Should we attempt to harmonise apparent inconsistencies in the Gospels’ resurrection accounts?

 

This text is from an article written by David Gooding in 1986.

Some people seem to think that attempts to harmonise accounts of the resurrection that contain apparent inconsistencies are intellectually unworthy or dishonest. But that is not necessarily so at all.

  1. If we have reasons for thinking that Scripture is 'God-breathed' (2 Tim. 3:16), then both reason and morality force on us the presupposition that apparent inconsistencies in his inspired word are only apparent; and that if only we had sufficient additional information, we could explain the apparent inconsistencies.

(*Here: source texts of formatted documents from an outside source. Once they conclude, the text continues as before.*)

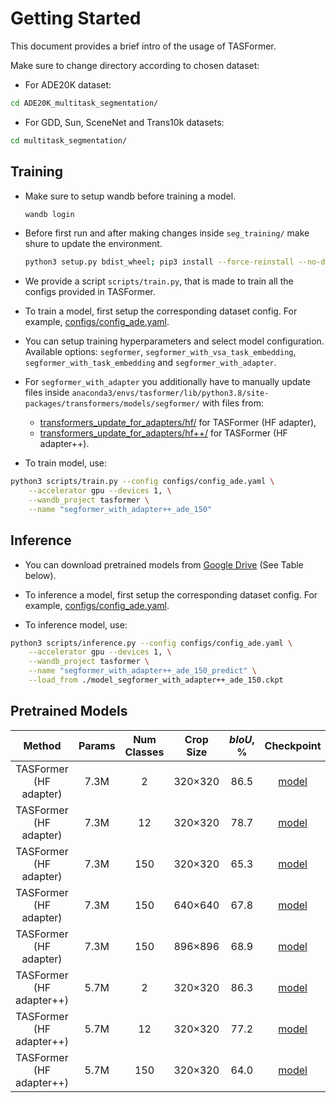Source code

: # Getting Started

This document provides a brief intro of the usage of TASFormer.

Make sure to change directory according to chosen dataset:

- For ADE20K dataset:
```bash
cd ADE20K_multitask_segmentation/
```
- For GDD, Sun, SceneNet and Trans10k datasets: 
```bash
cd multitask_segmentation/
```
## Training

- Make sure to setup wandb before training a model.

  ```bash
  wandb login
  ```
- Before first run and after making changes inside `seg_training/` make shure to update the environment.

  ```bash
  python3 setup.py bdist_wheel; pip3 install --force-reinstall --no-deps dist/*.whl
  ```

- We provide a script `scripts/train.py`, that is made to train all the configs provided in TASFormer.

- To train a model, first setup the corresponding dataset config. For example, [configs/config_ade.yaml](https://github.com/subake/TASFormer/blob/main/ADE20K_multitask_segmentation/configs/config_ade.yaml).

- You can setup training hyperparameters and select model configuration. Available options: `segformer`, `segformer_with_vsa_task_embedding`, `segformer_with_task_embedding` and `segformer_with_adapter`.

- For `segformer_with_adapter` you additionally have to manually update files inside `anaconda3/envs/tasformer/lib/python3.8/site-packages/transformers/models/segformer/` with files from:
  - [transformers_update_for_adapters/hf/](https://github.com/subake/TASFormer/tree/main/transformers_update_for_adapters/hf) for TASFormer (HF adapter),
  - [transformers_update_for_adapters/hf++/](https://github.com/subake/TASFormer/tree/main/transformers_update_for_adapters/hf%2B%2B) for TASFormer (HF adapter++).

- To train model, use:

```bash
python3 scripts/train.py --config configs/config_ade.yaml \
    --accelerator gpu --devices 1, \
    --wandb_project tasformer \
    --name "segformer_with_adapter++_ade_150"
```

## Inference

- You can download pretrained models from [Google Drive]() (See Table below).

- To inference a model, first setup the corresponding dataset config. For example, [configs/config_ade.yaml](https://github.com/subake/TASFormer/blob/main/ADE20K_multitask_segmentation/configs/config_ade.yaml).

- To inference model, use:

```bash
python3 scripts/inference.py --config configs/config_ade.yaml \
    --accelerator gpu --devices 1, \
    --wandb_project tasformer \
    --name "segformer_with_adapter++_ade_150_predict" \
    --load_from ./model_segformer_with_adapter++_ade_150.ckpt 
```

## Pretrained Models 
| Method | Params | Num Classes | Crop Size | $bIoU$, % | Checkpoint |
|   :---:| :---:   |  :---: |    :---:   |    :---:   |    :---:   |
| TASFormer (HF adapter) | 7.3M | 2 | 320&times;320 | 86.5 | [model]() |
| TASFormer (HF adapter) | 7.3M | 12 | 320&times;320 | 78.7 | [model]() |
| TASFormer (HF adapter) | 7.3M | 150 | 320&times;320 | 65.3 | [model]() |
| TASFormer (HF adapter) | 7.3M |150 | 640&times;640 | 67.8 | [model]() |
| TASFormer (HF adapter) | 7.3M | 150 | 896&times;896 | 68.9 | [model]() |
| TASFormer (HF adapter++) | 5.7M | 2 | 320&times;320 | 86.3 | [model]() |
| TASFormer (HF adapter++) | 5.7M | 12 | 320&times;320 | 77.2 | [model]() |
| TASFormer (HF adapter++) | 5.7M | 150 | 320&times;320 | 64.0 | [model]() |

  2. In putting forward tentative harmonisations in the absence of such fuller information, all we have to do, to demonstrate that the apparent difficulty is not an absolute and insoluble difficulty, is to suggest a possible harmonisation. One does not have to prove that this harmonisation is necessarily the true explanation. Whether it is, or whether some other explanation should be preferred, is a question that only the possession of the complete facts could settle.

  3. In relation to the specific question of the resurrection narratives, see John Wenham's book The Easter Enigma, Paternoster Press. It may not be 100% convincing; but it is a good example of point 2 above.

  4. Useful in a general way is C. S. Lewis's article Obstinacy in Belief.